Brief: Retype every line of the records exactly.

━━━━

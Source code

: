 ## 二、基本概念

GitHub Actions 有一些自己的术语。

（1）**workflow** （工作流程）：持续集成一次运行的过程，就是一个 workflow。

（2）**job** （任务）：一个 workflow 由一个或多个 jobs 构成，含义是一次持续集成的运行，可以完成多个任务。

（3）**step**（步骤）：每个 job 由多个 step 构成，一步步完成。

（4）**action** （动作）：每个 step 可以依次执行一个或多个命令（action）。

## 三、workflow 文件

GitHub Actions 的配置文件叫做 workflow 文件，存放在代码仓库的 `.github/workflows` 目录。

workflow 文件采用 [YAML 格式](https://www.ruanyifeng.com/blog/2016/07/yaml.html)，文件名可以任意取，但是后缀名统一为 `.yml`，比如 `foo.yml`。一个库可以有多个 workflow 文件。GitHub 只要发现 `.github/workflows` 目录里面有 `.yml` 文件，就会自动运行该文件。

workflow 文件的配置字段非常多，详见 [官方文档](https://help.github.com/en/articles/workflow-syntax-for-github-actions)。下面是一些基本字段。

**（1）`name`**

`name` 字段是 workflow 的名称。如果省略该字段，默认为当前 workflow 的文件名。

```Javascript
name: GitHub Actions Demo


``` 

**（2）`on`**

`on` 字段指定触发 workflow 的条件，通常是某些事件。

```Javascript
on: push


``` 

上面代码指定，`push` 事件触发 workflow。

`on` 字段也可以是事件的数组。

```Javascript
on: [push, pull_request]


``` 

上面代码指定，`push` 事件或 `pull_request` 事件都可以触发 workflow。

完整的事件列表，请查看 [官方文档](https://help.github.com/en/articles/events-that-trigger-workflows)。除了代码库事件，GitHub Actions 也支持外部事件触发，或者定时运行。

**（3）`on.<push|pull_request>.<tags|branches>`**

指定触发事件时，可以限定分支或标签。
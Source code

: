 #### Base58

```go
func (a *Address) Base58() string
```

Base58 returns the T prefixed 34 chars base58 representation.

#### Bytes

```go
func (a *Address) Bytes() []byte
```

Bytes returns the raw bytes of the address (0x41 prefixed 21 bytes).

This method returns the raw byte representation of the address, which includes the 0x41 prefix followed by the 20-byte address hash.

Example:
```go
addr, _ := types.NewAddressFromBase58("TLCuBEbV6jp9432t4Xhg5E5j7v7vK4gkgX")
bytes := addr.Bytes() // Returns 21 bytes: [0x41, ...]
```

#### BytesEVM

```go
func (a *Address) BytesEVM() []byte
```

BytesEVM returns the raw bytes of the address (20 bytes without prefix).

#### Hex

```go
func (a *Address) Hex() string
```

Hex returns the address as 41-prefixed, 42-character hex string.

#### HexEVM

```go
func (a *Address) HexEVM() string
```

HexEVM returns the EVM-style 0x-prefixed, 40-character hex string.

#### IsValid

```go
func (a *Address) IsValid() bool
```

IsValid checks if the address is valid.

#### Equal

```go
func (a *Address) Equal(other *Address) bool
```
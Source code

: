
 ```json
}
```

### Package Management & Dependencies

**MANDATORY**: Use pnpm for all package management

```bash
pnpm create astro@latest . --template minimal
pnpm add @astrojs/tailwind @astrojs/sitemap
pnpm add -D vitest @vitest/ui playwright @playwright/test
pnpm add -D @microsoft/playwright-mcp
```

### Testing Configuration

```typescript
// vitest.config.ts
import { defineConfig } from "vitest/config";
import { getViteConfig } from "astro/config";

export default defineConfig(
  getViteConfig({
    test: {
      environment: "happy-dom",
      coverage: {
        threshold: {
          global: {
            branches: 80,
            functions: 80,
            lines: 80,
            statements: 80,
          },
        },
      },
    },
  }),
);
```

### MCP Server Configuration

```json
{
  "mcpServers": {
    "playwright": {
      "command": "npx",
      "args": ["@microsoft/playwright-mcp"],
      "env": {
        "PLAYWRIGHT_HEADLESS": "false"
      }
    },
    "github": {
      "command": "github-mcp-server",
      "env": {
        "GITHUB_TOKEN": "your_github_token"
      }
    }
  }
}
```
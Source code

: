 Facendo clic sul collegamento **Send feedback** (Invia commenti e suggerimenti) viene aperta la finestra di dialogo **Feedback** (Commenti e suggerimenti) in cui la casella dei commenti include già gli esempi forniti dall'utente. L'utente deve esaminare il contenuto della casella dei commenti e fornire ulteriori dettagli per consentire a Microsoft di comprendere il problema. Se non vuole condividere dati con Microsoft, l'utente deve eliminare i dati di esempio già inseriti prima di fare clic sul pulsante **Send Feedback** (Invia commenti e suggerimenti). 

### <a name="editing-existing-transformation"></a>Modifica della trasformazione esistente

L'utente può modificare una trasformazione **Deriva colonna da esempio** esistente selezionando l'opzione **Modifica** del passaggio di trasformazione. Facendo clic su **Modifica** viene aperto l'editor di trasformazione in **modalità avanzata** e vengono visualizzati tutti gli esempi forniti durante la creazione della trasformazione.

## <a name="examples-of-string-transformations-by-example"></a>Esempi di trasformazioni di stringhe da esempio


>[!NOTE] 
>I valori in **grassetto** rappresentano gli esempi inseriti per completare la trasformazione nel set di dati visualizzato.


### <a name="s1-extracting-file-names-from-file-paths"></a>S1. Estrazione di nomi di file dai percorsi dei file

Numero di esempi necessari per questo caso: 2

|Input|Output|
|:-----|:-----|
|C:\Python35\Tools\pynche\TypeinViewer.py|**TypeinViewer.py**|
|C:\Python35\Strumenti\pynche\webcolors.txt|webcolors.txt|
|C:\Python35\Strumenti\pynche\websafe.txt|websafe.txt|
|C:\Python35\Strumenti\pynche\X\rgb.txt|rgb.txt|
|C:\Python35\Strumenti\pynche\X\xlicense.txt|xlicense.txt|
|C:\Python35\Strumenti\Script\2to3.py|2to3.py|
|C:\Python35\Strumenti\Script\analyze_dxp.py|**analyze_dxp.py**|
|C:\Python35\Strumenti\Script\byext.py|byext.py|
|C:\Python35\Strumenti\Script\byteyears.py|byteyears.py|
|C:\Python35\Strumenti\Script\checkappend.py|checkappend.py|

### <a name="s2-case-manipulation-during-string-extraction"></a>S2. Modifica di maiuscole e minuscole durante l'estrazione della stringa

━━━━

Exercise result:
Source code

: ## 二、基本概念

GitHub Actions 有一些自己的术语。

（1）**workflow** （工作流程）：持续集成一次运行的过程，就是一个 workflow。

（2）**job** （任务）：一个 workflow 由一个或多个 jobs 构成，含义是一次持续集成的运行，可以完成多个任务。

（3）**step**（步骤）：每个 job 由多个 step 构成，一步步完成。

（4）**action** （动作）：每个 step 可以依次执行一个或多个命令（action）。

## 三、workflow 文件

GitHub Actions 的配置文件叫做 workflow 文件，存放在代码仓库的 `.github/workflows` 目录。

workflow 文件采用 [YAML 格式](https://www.ruanyifeng.com/blog/2016/07/yaml.html)，文件名可以任意取，但是后缀名统一为 `.yml`，比如 `foo.yml`。一个库可以有多个 workflow 文件。GitHub 只要发现 `.github/workflows` 目录里面有 `.yml` 文件，就会自动运行该文件。

workflow 文件的配置字段非常多，详见 [官方文档](https://help.github.com/en/articles/workflow-syntax-for-github-actions)。下面是一些基本字段。

**（1）`name`**

`name` 字段是 workflow 的名称。如果省略该字段，默认为当前 workflow 的文件名。

```Javascript
name: GitHub Actions Demo


``` 

**（2）`on`**

`on` 字段指定触发 workflow 的条件，通常是某些事件。

```Javascript
on: push


``` 

上面代码指定，`push` 事件触发 workflow。

`on` 字段也可以是事件的数组。

```Javascript
on: [push, pull_request]


``` 

上面代码指定，`push` 事件或 `pull_request` 事件都可以触发 workflow。

完整的事件列表，请查看 [官方文档](https://help.github.com/en/articles/events-that-trigger-workflows)。除了代码库事件，GitHub Actions 也支持外部事件触发，或者定时运行。

**（3）`on.<push|pull_request>.<tags|branches>`**

指定触发事件时，可以限定分支或标签。
Source code

: #### Base58

```go
func (a *Address) Base58() string
```

Base58 returns the T prefixed 34 chars base58 representation.

#### Bytes

```go
func (a *Address) Bytes() []byte
```

Bytes returns the raw bytes of the address (0x41 prefixed 21 bytes).

This method returns the raw byte representation of the address, which includes the 0x41 prefix followed by the 20-byte address hash.

Example:
```go
addr, _ := types.NewAddressFromBase58("TLCuBEbV6jp9432t4Xhg5E5j7v7vK4gkgX")
bytes := addr.Bytes() // Returns 21 bytes: [0x41, ...]
```

#### BytesEVM

```go
func (a *Address) BytesEVM() []byte
```

BytesEVM returns the raw bytes of the address (20 bytes without prefix).

#### Hex

```go
func (a *Address) Hex() string
```

Hex returns the address as 41-prefixed, 42-character hex string.

#### HexEVM

```go
func (a *Address) HexEVM() string
```

HexEVM returns the EVM-style 0x-prefixed, 40-character hex string.

#### IsValid

```go
func (a *Address) IsValid() bool
```

IsValid checks if the address is valid.

#### Equal

```go
func (a *Address) Equal(other *Address) bool
```
Source code

:
 ```json
}
```

### Package Management & Dependencies

**MANDATORY**: Use pnpm for all package management

```bash
pnpm create astro@latest . --template minimal
pnpm add @astrojs/tailwind @astrojs/sitemap
pnpm add -D vitest @vitest/ui playwright @playwright/test
pnpm add -D @microsoft/playwright-mcp
```

### Testing Configuration

```typescript
// vitest.config.ts
import { defineConfig } from "vitest/config";
import { getViteConfig } from "astro/config";

export default defineConfig(
  getViteConfig({
    test: {
      environment: "happy-dom",
      coverage: {
        threshold: {
          global: {
            branches: 80,
            functions: 80,
            lines: 80,
            statements: 80,
          },
        },
      },
    },
  }),
);
```

### MCP Server Configuration

```json
{
  "mcpServers": {
    "playwright": {
      "command": "npx",
      "args": ["@microsoft/playwright-mcp"],
      "env": {
        "PLAYWRIGHT_HEADLESS": "false"
      }
    },
    "github": {
      "command": "github-mcp-server",
      "env": {
        "GITHUB_TOKEN": "your_github_token"
      }
    }
  }
}
```
Source code

: Facendo clic sul collegamento **Send feedback** (Invia commenti e suggerimenti) viene aperta la finestra di dialogo **Feedback** (Commenti e suggerimenti) in cui la casella dei commenti include già gli esempi forniti dall'utente. L'utente deve esaminare il contenuto della casella dei commenti e fornire ulteriori dettagli per consentire a Microsoft di comprendere il problema. Se non vuole condividere dati con Microsoft, l'utente deve eliminare i dati di esempio già inseriti prima di fare clic sul pulsante **Send Feedback** (Invia commenti e suggerimenti). 

### <a name="editing-existing-transformation"></a>Modifica della trasformazione esistente

L'utente può modificare una trasformazione **Deriva colonna da esempio** esistente selezionando l'opzione **Modifica** del passaggio di trasformazione. Facendo clic su **Modifica** viene aperto l'editor di trasformazione in **modalità avanzata** e vengono visualizzati tutti gli esempi forniti durante la creazione della trasformazione.

## <a name="examples-of-string-transformations-by-example"></a>Esempi di trasformazioni di stringhe da esempio


>[!NOTE] 
>I valori in **grassetto** rappresentano gli esempi inseriti per completare la trasformazione nel set di dati visualizzato.


### <a name="s1-extracting-file-names-from-file-paths"></a>S1. Estrazione di nomi di file dai percorsi dei file

Numero di esempi necessari per questo caso: 2

|Input|Output|
|:-----|:-----|
|C:\Python35\Tools\pynche\TypeinViewer.py|**TypeinViewer.py**|
|C:\Python35\Strumenti\pynche\webcolors.txt|webcolors.txt|
|C:\Python35\Strumenti\pynche\websafe.txt|websafe.txt|
|C:\Python35\Strumenti\pynche\X\rgb.txt|rgb.txt|
|C:\Python35\Strumenti\pynche\X\xlicense.txt|xlicense.txt|
|C:\Python35\Strumenti\Script\2to3.py|2to3.py|
|C:\Python35\Strumenti\Script\analyze_dxp.py|**analyze_dxp.py**|
|C:\Python35\Strumenti\Script\byext.py|byext.py|
|C:\Python35\Strumenti\Script\byteyears.py|byteyears.py|
|C:\Python35\Strumenti\Script\checkappend.py|checkappend.py|

### <a name="s2-case-manipulation-during-string-extraction"></a>S2. Modifica di maiuscole e minuscole durante l'estrazione della stringa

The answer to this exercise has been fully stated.